### WHAT IS EXPECTED
For the word "owns", search the records and show each line in which it occurs.

### EXCERPTED RECORDS

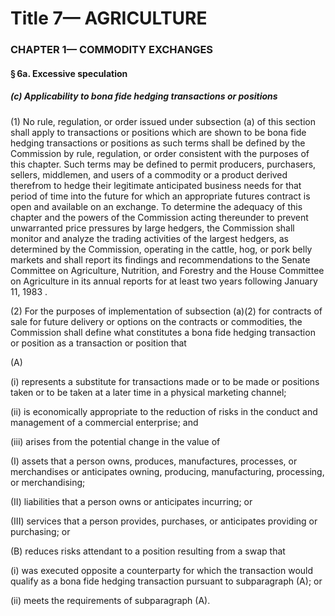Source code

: 
# Title 7— AGRICULTURE
### CHAPTER 1— COMMODITY EXCHANGES
#### § 6a. Excessive speculation
##### (c) Applicability to bona fide hedging transactions or positions

(1) No rule, regulation, or order issued under subsection (a) of this section shall apply to transactions or positions which are shown to be bona fide hedging transactions or positions as such terms shall be defined by the Commission by rule, regulation, or order consistent with the purposes of this chapter. Such terms may be defined to permit producers, purchasers, sellers, middlemen, and users of a commodity or a product derived therefrom to hedge their legitimate anticipated business needs for that period of time into the future for which an appropriate futures contract is open and available on an exchange. To determine the adequacy of this chapter and the powers of the Commission acting thereunder to prevent unwarranted price pressures by large hedgers, the Commission shall monitor and analyze the trading activities of the largest hedgers, as determined by the Commission, operating in the cattle, hog, or pork belly markets and shall report its findings and recommendations to the Senate Committee on Agriculture, Nutrition, and Forestry and the House Committee on Agriculture in its annual reports for at least two years following January 11, 1983 .

(2) For the purposes of implementation of subsection (a)(2) for contracts of sale for future delivery or options on the contracts or commodities, the Commission shall define what constitutes a bona fide hedging transaction or position as a transaction or position that

(A)

(i) represents a substitute for transactions made or to be made or positions taken or to be taken at a later time in a physical marketing channel;

(ii) is economically appropriate to the reduction of risks in the conduct and management of a commercial enterprise; and

(iii) arises from the potential change in the value of

(I) assets that a person owns, produces, manufactures, processes, or merchandises or anticipates owning, producing, manufacturing, processing, or merchandising;

(II) liabilities that a person owns or anticipates incurring; or

(III) services that a person provides, purchases, or anticipates providing or purchasing; or

(B) reduces risks attendant to a position resulting from a swap that

(i) was executed opposite a counterparty for which the transaction would qualify as a bona fide hedging transaction pursuant to subparagraph (A); or

(ii) meets the requirements of subparagraph (A).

### EXERCISE RESULT
(I) assets that a person owns, produces, manufactures, processes, or merchandises or anticipates owning, producing, manufacturing, processing, or merchandising;
(II) liabilities that a person owns or anticipates incurring; or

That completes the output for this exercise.